Now, that is quite substantial progress in terms of tax relief.  That’s where we were back in 1996.  There was no 15 cent rate, the lowest rate was 20.  And the top rate was 47.  And in 1996 you paid 47 cents in the dollar on every dollar over $50,000.  That’s where we were back then in 1996.  So we’ve cut that 20 per cent rate to 15.  Instead of paying rates of 34, 43 and 47 per cent between $20,000 and $50,000, you now only pay only 30.  We’ve now cut all the rates and increased all the thresholds.  And instead of paying 47 cents in the dollar for each dollar over $50,000 at the top rate you’ll pay only 45 cents for each dollar over $180,000.  There are some people who say, ‘oh well, you haven’t indexed thresholds.’  Well, of course, if we had indexed thresholds, the thresholds would be much, much lower than those.  Much lower.  In fact, if we had indexed that $50,000 threshold, it would be $68,000 on 1 July of next year rather than $180,000.  So don’t let anybody say, ‘I would rather have had indexation of thresholds.’  Indexation of thresholds would mean that people would pay a lot more tax than they currently are and, of course, it’s not just the thresholds that have changed, it’s the rates as well. 
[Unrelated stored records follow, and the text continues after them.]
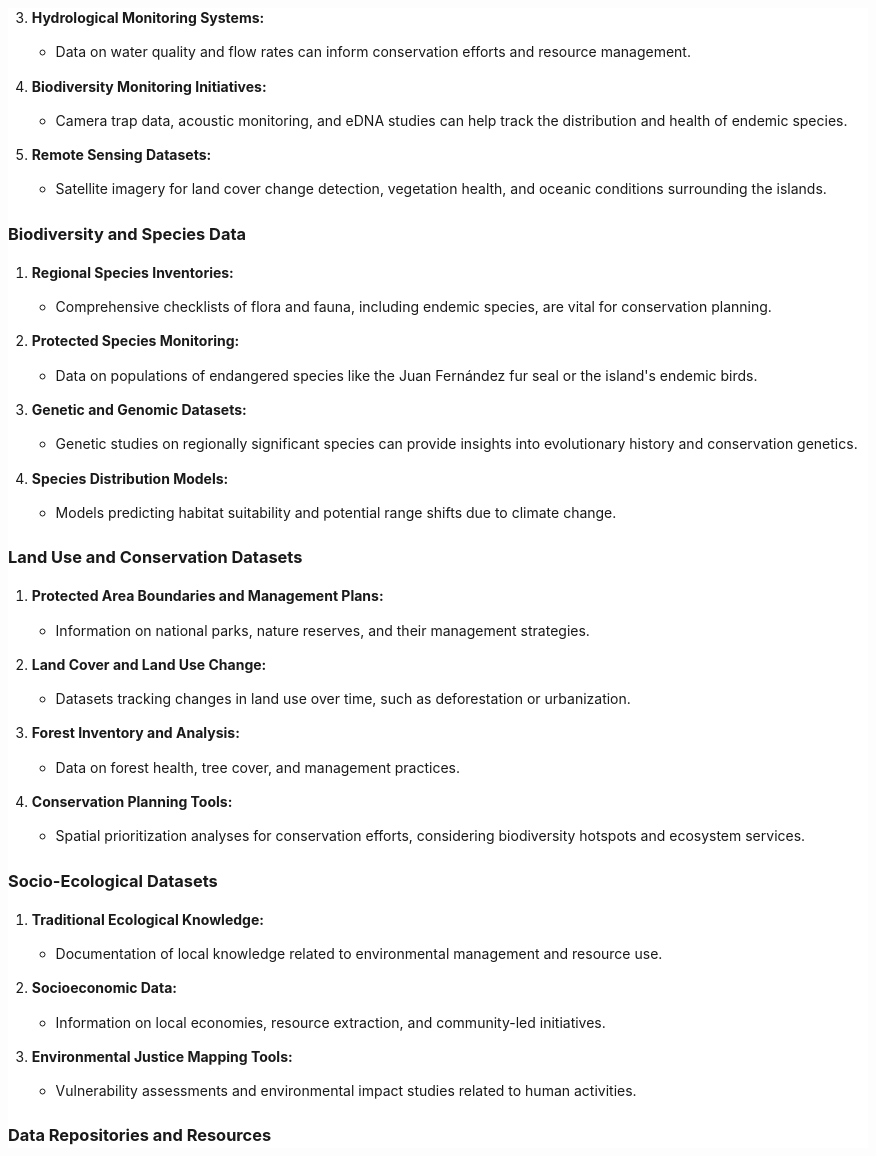 3. **Hydrological Monitoring Systems:**
   - Data on water quality and flow rates can inform conservation efforts and resource management.

4. **Biodiversity Monitoring Initiatives:**
   - Camera trap data, acoustic monitoring, and eDNA studies can help track the distribution and health of endemic species.

5. **Remote Sensing Datasets:**
   - Satellite imagery for land cover change detection, vegetation health, and oceanic conditions surrounding the islands.

### Biodiversity and Species Data

1. **Regional Species Inventories:**
   - Comprehensive checklists of flora and fauna, including endemic species, are vital for conservation planning.

2. **Protected Species Monitoring:**
   - Data on populations of endangered species like the Juan Fernández fur seal or the island's endemic birds.

3. **Genetic and Genomic Datasets:**
   - Genetic studies on regionally significant species can provide insights into evolutionary history and conservation genetics.

4. **Species Distribution Models:**
   - Models predicting habitat suitability and potential range shifts due to climate change.

### Land Use and Conservation Datasets

1. **Protected Area Boundaries and Management Plans:**
   - Information on national parks, nature reserves, and their management strategies.

2. **Land Cover and Land Use Change:**
   - Datasets tracking changes in land use over time, such as deforestation or urbanization.

3. **Forest Inventory and Analysis:**
   - Data on forest health, tree cover, and management practices.

4. **Conservation Planning Tools:**
   - Spatial prioritization analyses for conservation efforts, considering biodiversity hotspots and ecosystem services.

### Socio-Ecological Datasets

1. **Traditional Ecological Knowledge:**
   - Documentation of local knowledge related to environmental management and resource use.

2. **Socioeconomic Data:**
   - Information on local economies, resource extraction, and community-led initiatives.

3. **Environmental Justice Mapping Tools:**
   - Vulnerability assessments and environmental impact studies related to human activities.

### Data Repositories and Resources
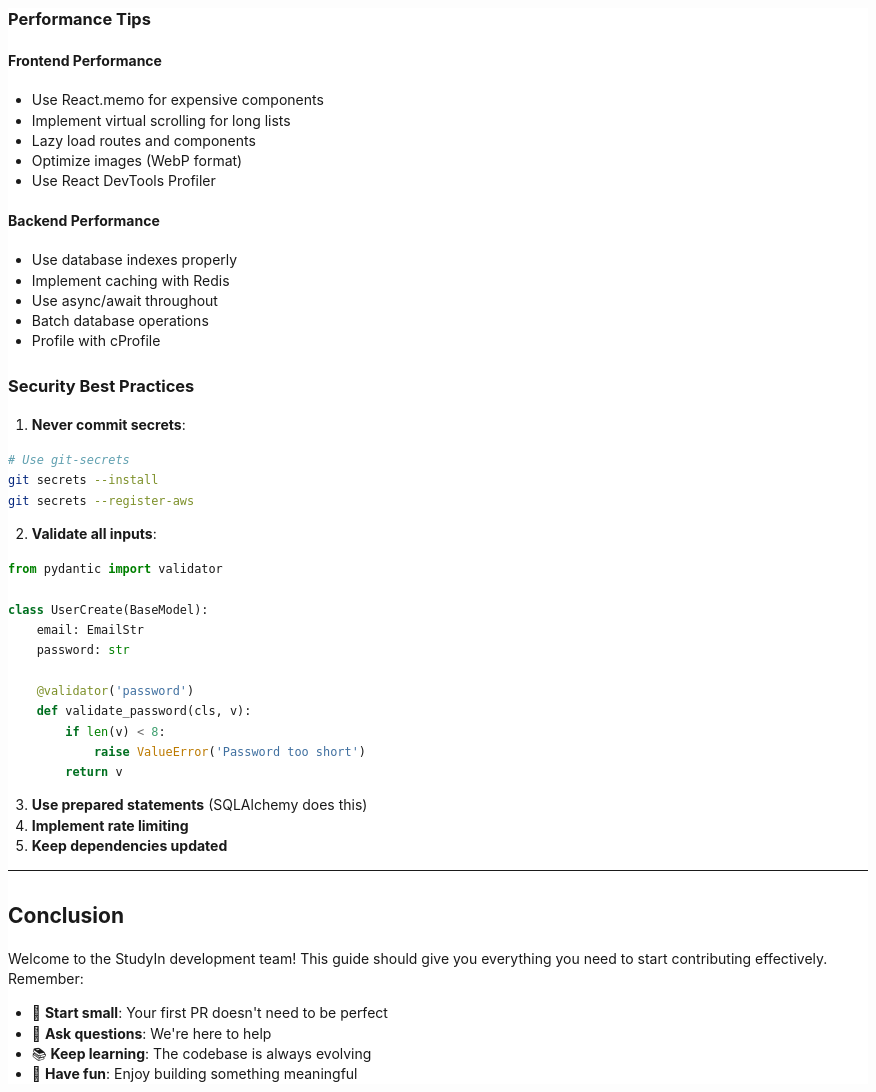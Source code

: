 ### Performance Tips

#### Frontend Performance
- Use React.memo for expensive components
- Implement virtual scrolling for long lists
- Lazy load routes and components
- Optimize images (WebP format)
- Use React DevTools Profiler

#### Backend Performance
- Use database indexes properly
- Implement caching with Redis
- Use async/await throughout
- Batch database operations
- Profile with cProfile

### Security Best Practices

1. **Never commit secrets**:
```bash
# Use git-secrets
git secrets --install
git secrets --register-aws
```

2. **Validate all inputs**:
```python
from pydantic import validator

class UserCreate(BaseModel):
    email: EmailStr
    password: str

    @validator('password')
    def validate_password(cls, v):
        if len(v) < 8:
            raise ValueError('Password too short')
        return v
```

3. **Use prepared statements** (SQLAlchemy does this)
4. **Implement rate limiting**
5. **Keep dependencies updated**

---

## Conclusion

Welcome to the StudyIn development team! This guide should give you everything you need to start contributing effectively. Remember:

- 🚀 **Start small**: Your first PR doesn't need to be perfect
- 💬 **Ask questions**: We're here to help
- 📚 **Keep learning**: The codebase is always evolving
- 🎨 **Have fun**: Enjoy building something meaningful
But I want to come back and focus on those changes that are applying from 1 July.  Three years ago - three years ago - on $30,000 that you were paying tax of $5,172.  Today you are paying tax of $2,850.  A 45 per cent tax cut in three years.  At $40,000, a 24 per cent tax cut in three years and at $50,000, a 14 per cent tax cut.  Have a look where the benefits go right down at the bottom of the scale, a 54 per cent tax cut at $15,000.  Now this is all pro-employment.  Who would be earning down to $15,000?  People on part-time work probably.  This is encouraging people to come into the workforce.  Maybe work another day.  Maybe increase their skills.  Maybe increase their hours.  Coupled with childcare changes to encourage those mothers who’ve had children and want to come back into the workforce for a day, a week or two days a week. 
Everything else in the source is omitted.